That's the thing I most wish for an audience member, just that they go in there willing and ready to have their own personal experience of the film, and have it relate to their own life and not go into it thinking about something else they read about it or some other movie. Of course, that's unavoidable. That's how a lot of us watch movies these days. But it's not my dream
That openness you hope for, is it a hope that springs from not seeing a lot of it around, or is it a hope completely separate from what you actually do see in audience members? That's not a very clear question, but —
I think I get it. The hope springs from my best experiences of the movies. I've had the best time and the most moving experiences when, either by intent or coincidence, I have come to it open. Certainly, some of my favorite movies I just happened to stumble into not knowing anything about them. That's a really hard experience to wrap up and market.

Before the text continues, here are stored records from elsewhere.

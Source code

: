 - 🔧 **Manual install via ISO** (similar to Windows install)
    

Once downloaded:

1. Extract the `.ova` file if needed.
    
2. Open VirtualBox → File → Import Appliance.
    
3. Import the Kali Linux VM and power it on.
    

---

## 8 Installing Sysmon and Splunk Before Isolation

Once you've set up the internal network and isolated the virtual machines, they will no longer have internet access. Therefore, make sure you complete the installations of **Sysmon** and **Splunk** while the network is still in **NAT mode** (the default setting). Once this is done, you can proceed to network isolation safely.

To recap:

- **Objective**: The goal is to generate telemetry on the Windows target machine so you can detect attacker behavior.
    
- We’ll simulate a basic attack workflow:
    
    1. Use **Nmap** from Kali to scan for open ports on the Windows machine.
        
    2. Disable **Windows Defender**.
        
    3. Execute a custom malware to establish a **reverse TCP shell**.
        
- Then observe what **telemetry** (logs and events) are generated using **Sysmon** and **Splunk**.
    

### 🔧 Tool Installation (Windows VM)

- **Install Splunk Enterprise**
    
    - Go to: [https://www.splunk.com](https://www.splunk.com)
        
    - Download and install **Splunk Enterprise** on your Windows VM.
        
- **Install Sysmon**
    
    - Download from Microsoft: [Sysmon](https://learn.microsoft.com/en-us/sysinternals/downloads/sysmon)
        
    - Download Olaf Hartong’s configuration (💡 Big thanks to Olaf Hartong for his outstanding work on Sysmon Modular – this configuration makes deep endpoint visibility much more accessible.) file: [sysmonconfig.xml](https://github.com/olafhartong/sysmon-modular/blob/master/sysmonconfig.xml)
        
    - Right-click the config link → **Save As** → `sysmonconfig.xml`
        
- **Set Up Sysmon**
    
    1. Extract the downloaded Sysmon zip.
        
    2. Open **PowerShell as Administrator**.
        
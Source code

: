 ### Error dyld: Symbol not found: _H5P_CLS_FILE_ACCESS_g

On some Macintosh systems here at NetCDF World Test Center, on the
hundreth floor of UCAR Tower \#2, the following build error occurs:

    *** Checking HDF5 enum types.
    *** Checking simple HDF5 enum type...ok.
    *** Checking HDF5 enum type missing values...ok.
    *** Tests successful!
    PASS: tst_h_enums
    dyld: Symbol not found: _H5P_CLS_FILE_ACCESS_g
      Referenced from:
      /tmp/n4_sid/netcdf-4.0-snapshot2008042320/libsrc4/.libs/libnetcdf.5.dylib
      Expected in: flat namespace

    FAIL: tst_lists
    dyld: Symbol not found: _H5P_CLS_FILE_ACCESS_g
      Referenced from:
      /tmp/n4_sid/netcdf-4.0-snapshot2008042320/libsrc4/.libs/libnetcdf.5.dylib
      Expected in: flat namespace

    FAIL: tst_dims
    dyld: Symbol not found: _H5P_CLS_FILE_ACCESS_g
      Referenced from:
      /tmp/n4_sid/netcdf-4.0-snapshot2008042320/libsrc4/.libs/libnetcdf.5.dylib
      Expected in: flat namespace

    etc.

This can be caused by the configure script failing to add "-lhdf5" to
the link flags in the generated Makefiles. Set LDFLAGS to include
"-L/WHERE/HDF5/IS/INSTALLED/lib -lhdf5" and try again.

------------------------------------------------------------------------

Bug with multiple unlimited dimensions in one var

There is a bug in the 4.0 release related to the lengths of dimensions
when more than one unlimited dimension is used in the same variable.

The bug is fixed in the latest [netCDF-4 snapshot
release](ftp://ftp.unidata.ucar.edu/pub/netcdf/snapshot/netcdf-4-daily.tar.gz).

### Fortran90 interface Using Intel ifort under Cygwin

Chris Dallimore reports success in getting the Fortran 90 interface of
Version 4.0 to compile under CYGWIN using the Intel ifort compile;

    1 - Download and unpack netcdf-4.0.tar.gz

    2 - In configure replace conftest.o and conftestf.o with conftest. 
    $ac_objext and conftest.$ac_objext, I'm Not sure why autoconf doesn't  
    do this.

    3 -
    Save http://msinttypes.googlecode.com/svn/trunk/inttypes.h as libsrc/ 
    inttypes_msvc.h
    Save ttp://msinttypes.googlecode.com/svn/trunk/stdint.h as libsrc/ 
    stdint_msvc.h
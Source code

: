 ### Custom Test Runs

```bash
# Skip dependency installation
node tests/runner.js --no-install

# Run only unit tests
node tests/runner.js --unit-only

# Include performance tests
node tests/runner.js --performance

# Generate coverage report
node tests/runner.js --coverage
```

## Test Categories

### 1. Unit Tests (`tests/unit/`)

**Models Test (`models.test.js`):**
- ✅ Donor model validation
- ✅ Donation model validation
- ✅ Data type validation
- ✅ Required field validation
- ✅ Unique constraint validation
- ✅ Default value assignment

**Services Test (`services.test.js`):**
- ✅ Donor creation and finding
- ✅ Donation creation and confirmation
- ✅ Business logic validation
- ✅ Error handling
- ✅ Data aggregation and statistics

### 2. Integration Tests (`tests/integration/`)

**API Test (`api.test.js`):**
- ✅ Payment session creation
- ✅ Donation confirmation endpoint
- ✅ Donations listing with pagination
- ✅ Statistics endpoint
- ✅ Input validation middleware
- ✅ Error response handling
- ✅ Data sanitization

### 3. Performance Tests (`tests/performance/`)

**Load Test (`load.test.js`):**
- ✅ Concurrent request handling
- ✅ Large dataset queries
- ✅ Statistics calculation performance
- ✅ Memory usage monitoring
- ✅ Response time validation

Funny Ha Ha had this great journey. I “finished” that film in 2002 — of course, in one way or another, it's still a presence in my life today — but it took until 2005 to have an official theatrical release. When I finished the film, I was very unconnected in the world of independent film distribution or even the festival circuit. It was very slow getting attention for that film, working its way to wider attention.
In a way, that film had a perfect build, where at first people really could come to it free of preconception. I think that was the best way to see it, and I'm happy we got to draw that out on as large a scale as we could. It becomes unrepeatable, and of course, I don't have the time now to let a film build its audience for three years. I'm too busy for that. But it was nice to go through it that way, and I do think it was ideal for that film.
With Funny Ha Ha, this is the question that comes to mind. It seems to me that one of two things could be true, but not both: it could've found success because it is extremely accessible, because it's a milieu, to use one of those words you learn in college, that people will be super-familiar with — it's pulled from the lives of so many — or it could be very inaccessible, because it doesn't look or feel like a “regular movie.” I could see either. Do you think either did have an effect, positive or negative?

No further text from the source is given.